Middle managers have numerous general and functional job titles, including departmental manager, team leader, production manager and marketing manager. They play a critical role in small businesses by putting into action the decisions that senior managers make. They achieve this through their visible presence in the company, supervising and motivating employees on a day-to-day basis. By developing employees, middle managers play a critical role in helping to improve productivity, efficiency and customer satisfaction.

Middle managers form a critical and visible link between your senior managers and your employees. They understand the corporate strategy and communicate it to employees in a way that relates to workers’ everyday jobs. They are closely involved in employees’ day-to-day activities and recognize any problems or issues that the senior management team needs to be aware of. In that sense, they play an important part in maintaining good employee relations.

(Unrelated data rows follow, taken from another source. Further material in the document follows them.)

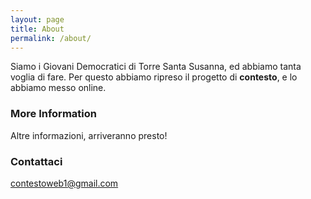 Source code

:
 ```yaml
---
layout: page
title: About
permalink: /about/
---
```


Siamo i Giovani Democratici di Torre Santa Susanna, ed abbiamo tanta voglia di fare. Per questo abbiamo ripreso il progetto di **contesto**, e lo abbiamo messo online.

### More Information

Altre informazioni, arriveranno presto!

### Contattaci

[contestoweb1@gmail.com](mailto:contesto@gmail.com)
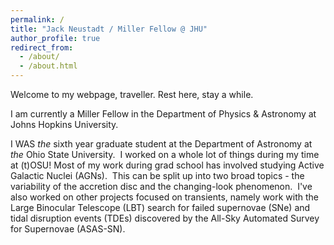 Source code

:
 ```yaml
---
permalink: /
title: "Jack Neustadt / Miller Fellow @ JHU"
author_profile: true
redirect_from: 
  - /about/
  - /about.html
---
```


Welcome to my webpage, traveller.  Rest here, stay a while.

I am currently a Miller Fellow in the Department of Physics & Astronomy at Johns Hopkins University. 

I WAS _the_ sixth year graduate student at the Department of Astronomy at _the_ Ohio State University.  I worked on a whole lot of things during my time at (t)OSU! Most of my work during grad school has involved studying Active Galactic Nuclei (AGNs).  This can be split up into two broad topics - the variability of the accretion disc and the changing-look phenomenon.  I've also worked on other projects focused on transients, namely work with the Large Binocular Telescope (LBT) search for failed supernovae (SNe) and tidal disruption events (TDEs) discovered by the All-Sky Automated Survey for Supernovae (ASAS-SN). 

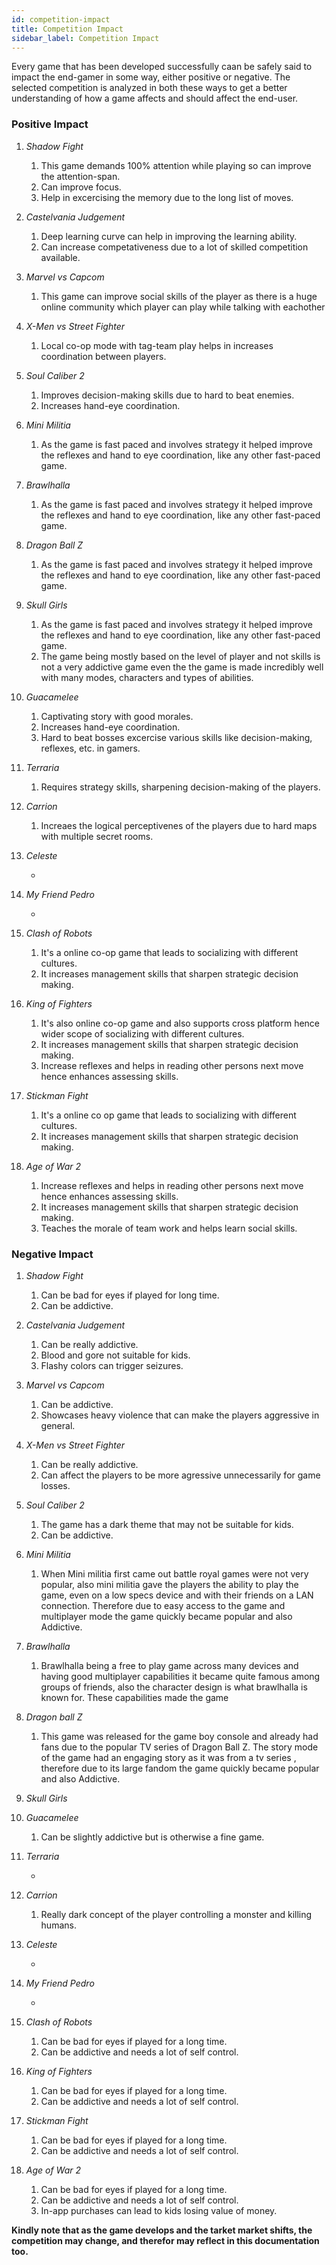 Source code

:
 ```yaml
---
id: competition-impact
title: Competition Impact
sidebar_label: Competition Impact
---
```


Every game that has been developed successfully caan be safely said to impact the end-gamer in some way, either positive or negative.
The selected competition is analyzed in both these ways to get a better understanding of how a game affects and should affect the end-user.


### Positive Impact


1. *Shadow Fight*

    1. This game demands 100% attention while playing so can improve the attention-span.
    2. Can improve focus.
    3. Help in excercising the memory due to the long list of moves. 

2. *Castelvania Judgement*

    1. Deep learning curve can help in improving the learning ability. 
    2. Can increase competativeness due to a lot of skilled competition available.

3. *Marvel vs Capcom*

    1. This game can improve social skills of the player as there is a huge online community which player can play while talking with eachother 

4. *X-Men vs Street Fighter*

    1. Local co-op mode with tag-team play helps in increases coordination between players. 

5. *Soul Caliber 2*

    1. Improves decision-making skills due to hard to beat enemies.
    2. Increases hand-eye coordination.

6. *Mini Militia*

    1. As the game is fast paced and involves strategy it helped improve the reflexes and hand to eye coordination, like any other fast-paced game.

7. *Brawlhalla*

    1. As the game is fast paced and involves strategy it helped improve the reflexes and hand to eye coordination, like any other fast-paced game.

8. *Dragon Ball Z*

    1. As the game is fast paced and involves strategy it helped improve the reflexes and hand to eye coordination, like any other fast-paced game.

9. *Skull Girls*

    1. As the game is fast paced and involves strategy it helped improve the reflexes and hand to eye coordination, like any other fast-paced game.
    2. The game being mostly based on the level of  player and not skills is not a very addictive game even the the game is made incredibly well with many modes, characters and types of abilities.

10. *Guacamelee*

    1. Captivating story with good morales.
    2. Increases hand-eye coordination.
    3. Hard to beat bosses excercise various skills like decision-making, reflexes, etc. in gamers. 

11. *Terraria*

    1. Requires strategy skills, sharpening decision-making of the players.

12. *Carrion*

    1. Increaes the logical perceptivenes of the players due to hard maps with multiple secret rooms.

13. *Celeste*

    -

14. *My Friend Pedro*

    -

15. *Clash of Robots*

    1. It's a online co-op game that leads to socializing with different cultures.
    2. It increases management skills that sharpen strategic decision making.

16. *King of Fighters*

    1.  It's also online co-op game and also supports cross platform hence wider scope of socializing with different cultures.
    2.  It increases management skills that sharpen strategic decision making.
    3.  Increase reflexes and helps in reading other persons next move hence enhances assessing skills.

17. *Stickman Fight*

    1.  It's a online co op game that leads to socializing with different cultures.
    2.  It increases management skills that sharpen strategic decision making.

18. *Age of War 2*

    1. Increase reflexes and helps in reading other persons next move hence enhances assessing skills.
    2. It increases management skills that sharpen strategic decision making.
    3. Teaches the morale of team work and helps learn social skills.


### Negative Impact


1. *Shadow Fight*

    1. Can be bad for eyes if played for long time.
    2. Can be addictive.

2. *Castelvania Judgement*

    1. Can be really addictive. 
    2. Blood and gore not suitable for kids.
    3. Flashy colors can trigger seizures.

3. *Marvel vs Capcom*

    1. Can be addictive.
    2. Showcases heavy violence that can make the players aggressive in general.

4. *X-Men vs Street Fighter*

    1. Can be really addictive.
    2. Can affect the players to be more agressive unnecessarily for game losses.

5. *Soul Caliber 2*

    1. The game has a dark theme that may not be suitable for kids.
    2. Can be addictive.

6. *Mini Militia*

    1. When Mini militia first came out battle royal games were not very popular, also mini militia gave the players the ability to play the game, even on a low specs device and with their friends on a LAN connection. Therefore due to easy access to the game and multiplayer mode the game quickly became popular and also Addictive. 

7. *Brawlhalla*

    1. Brawlhalla being a free to play game across many devices and having good multiplayer capabilities it became quite famous among groups of friends, also the character design is what brawlhalla is known for. These capabilities made the game 

8. *Dragon ball Z*

    1. This game was released for the game boy console and already had fans due to the popular TV series of Dragon Ball Z. The story mode of the game had an engaging story as it was from a tv series ,  therefore due to its large fandom the game quickly became popular and also Addictive. 

9. *Skull Girls*

    

10. *Guacamelee*

    1. Can be slightly addictive but is otherwise a fine game.

11. *Terraria*

    -

12. *Carrion*

    1. Really dark concept of the player controlling a monster and killing humans.

13. *Celeste*

    -

14. *My Friend Pedro*

    -

15. *Clash of Robots*

    1. Can be bad for eyes if played for a long time.
    2. Can be addictive and needs a lot of self control.

16. *King of Fighters*

    1. Can be bad for eyes if played for a long time.
    2. Can be addictive and needs a lot of self control.    

17. *Stickman Fight*

    1. Can be bad for eyes if played for a long time.
    2. Can be addictive and needs a lot of self control.

18. *Age of War 2*

    1. Can be bad for eyes if played for a long time.
    2. Can be addictive and needs a lot of self control.
    3. In-app purchases can lead to kids losing value of money.


**Kindly note that as the game develops and the tarket market shifts, the competition may change, and therefor may reflect in this documentation too.** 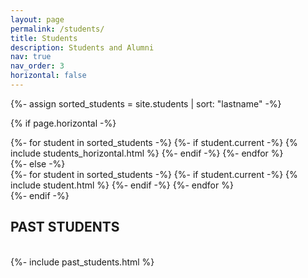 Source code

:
 ```yaml
---
layout: page
permalink: /students/
title: Students
description: Students and Alumni
nav: true
nav_order: 3
horizontal: false
---
```

<div class="students">

<!-- Display projects without categories -->
  {%- assign sorted_students = site.students | sort: "lastname" -%}
  <!-- Generate cards for each project -->
  {% if page.horizontal -%}
  <div class="container">
    <div class="row row-cols-2">
    {%- for student in sorted_students -%}
      {%- if student.current -%}
        {% include students_horizontal.html %}
      {%- endif -%}
    {%- endfor %}
    </div>
  </div>
  {%- else -%}
  <div class="grid">
    {%- for student in sorted_students -%}
      {%- if student.current -%}
        {% include student.html %}
      {%- endif -%}
    {%- endfor %}
  </div>
  {%- endif -%}
  <h2>PAST STUDENTS</h2>
  <br>
  {%- include past_students.html %}
  <br>
</div>
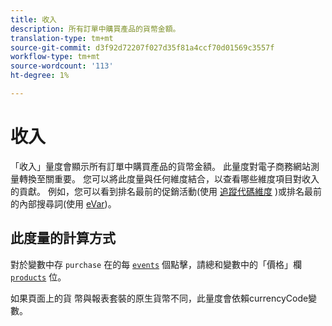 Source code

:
 ```yaml
---
title: 收入
description: 所有訂單中購買產品的貨幣金額。
translation-type: tm+mt
source-git-commit: d3f92d72207f027d35f81a4ccf70d01569c3557f
workflow-type: tm+mt
source-wordcount: '113'
ht-degree: 1%

---
```



# 收入

「收入」量度會顯示所有訂單中購買產品的貨幣金額。 此量度對電子商務網站測量轉換至關重要。 您可以將此度量與任何維度結合，以查看哪些維度項目對收入的貢獻。 例如，您可以看到排名最前的促銷活動(使用 [追蹤代碼維度](../dimensions/tracking-code.md) )或排名最前的內部搜尋詞(使用 [eVar](../dimensions/evar.md))。

## 此度量的計算方式

對於變數中存 `purchase` 在的每 [`events`](/help/implement/vars/page-vars/events/event-purchase.md) 個點擊，請總和變數中的「價格」欄 [`products`](/help/implement/vars/page-vars/products.md) 位。

如果頁面上的貨 [](/help/implement/vars/config-vars/currencycode.md) 幣與報表套裝的原生貨幣不同，此量度會依賴currencyCode變數。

By acting as mentors to their teams, middle managers help to develop the skills and knowledge that are essential to the success of your business. They do this by carrying out regular employee appraisals and arranging training or development to align individual employees’ skills with the company’s current and future needs.

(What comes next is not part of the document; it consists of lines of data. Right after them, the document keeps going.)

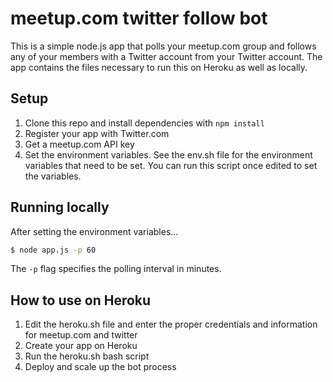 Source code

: # meetup.com twitter follow bot

This is a simple node.js app that polls your meetup.com group and follows any of your members with a Twitter account from your Twitter account. The app contains the files necessary to run this on Heroku as well as locally.

## Setup

1. Clone this repo and install dependencies with `npm install`
2. Register your app with Twitter.com
3. Get a meetup.com API key
4. Set the environment variables. See the env.sh file for the environment variables that need to be set. You can run this script once edited to set the variables.

## Running locally

After setting the environment variables...

```bash
$ node app.js -p 60
```

The `-p` flag specifies the polling interval in minutes.

## How to use on Heroku

1. Edit the heroku.sh file and enter the proper credentials and information for meetup.com and twitter
2. Create your app on Heroku
3. Run the heroku.sh bash script
4. Deploy and scale up the bot process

Middle managers play a critical role in helping your company achieve its overall objectives by organizing their team’s resources and work loads to meet individual departmental objectives. If your company’s overall objective is to grow the business by, say, 20 percent, marketing managers must develop campaigns and allocate their budgets to winning more business. The production manager must ensure that he has the manufacturing capacity to meet higher production targets. The human resources manager must develop recruitment and training programs to build a workforce that can meet your strategic goals.


Despite the apparent importance of middle managers, many companies are reducing the size and scope of their middle management teams, according to the "Harvard Business Review." "The Review" notes that younger employees no longer treat middle managers as expert mentors, preferring to obtain their knowledge and skills through the Internet or social media. Companies also tend to cut layers of middle management in difficult economic circumstances, according to the Wharton Business School.